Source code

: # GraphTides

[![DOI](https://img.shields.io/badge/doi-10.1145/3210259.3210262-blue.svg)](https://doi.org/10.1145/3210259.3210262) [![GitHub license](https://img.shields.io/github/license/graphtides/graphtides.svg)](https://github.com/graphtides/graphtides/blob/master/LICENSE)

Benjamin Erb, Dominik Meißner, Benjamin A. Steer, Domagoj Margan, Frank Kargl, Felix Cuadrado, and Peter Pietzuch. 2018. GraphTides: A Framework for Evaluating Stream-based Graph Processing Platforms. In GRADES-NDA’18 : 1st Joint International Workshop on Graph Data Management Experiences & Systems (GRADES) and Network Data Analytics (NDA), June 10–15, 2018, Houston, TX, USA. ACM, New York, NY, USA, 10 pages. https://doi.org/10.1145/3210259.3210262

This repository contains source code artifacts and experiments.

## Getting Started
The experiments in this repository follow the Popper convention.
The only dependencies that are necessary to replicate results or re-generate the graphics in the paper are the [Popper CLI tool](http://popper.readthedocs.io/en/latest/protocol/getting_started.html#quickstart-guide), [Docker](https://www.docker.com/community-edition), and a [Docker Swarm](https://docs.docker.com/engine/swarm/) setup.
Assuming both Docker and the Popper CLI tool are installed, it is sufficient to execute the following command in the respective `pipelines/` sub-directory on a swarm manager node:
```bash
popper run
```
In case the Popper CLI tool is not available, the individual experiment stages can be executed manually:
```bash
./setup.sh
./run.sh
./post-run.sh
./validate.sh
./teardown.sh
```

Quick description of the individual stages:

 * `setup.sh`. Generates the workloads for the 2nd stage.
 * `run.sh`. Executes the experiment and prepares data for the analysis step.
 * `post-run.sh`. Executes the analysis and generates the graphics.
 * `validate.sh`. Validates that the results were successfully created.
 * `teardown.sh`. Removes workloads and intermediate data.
■ ■ ■ ■
**Work to complete**. Every line above carrying the word "post" needs to be shown.

**Answer section**.
./post-run.sh
 * `post-run.sh`. Executes the analysis and generates the graphics.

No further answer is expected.